=== HOW TO COMPLETE THIS TASK ===
Scan the entries below and state how many lines contain "stack". No other output.

[Stored data]

------------------------------------------------------------

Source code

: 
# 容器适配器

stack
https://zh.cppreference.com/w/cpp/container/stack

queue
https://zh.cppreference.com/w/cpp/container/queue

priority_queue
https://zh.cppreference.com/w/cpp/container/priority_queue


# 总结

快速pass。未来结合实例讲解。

------------------------------------------------------------

=== OUTPUT BELOW ===
2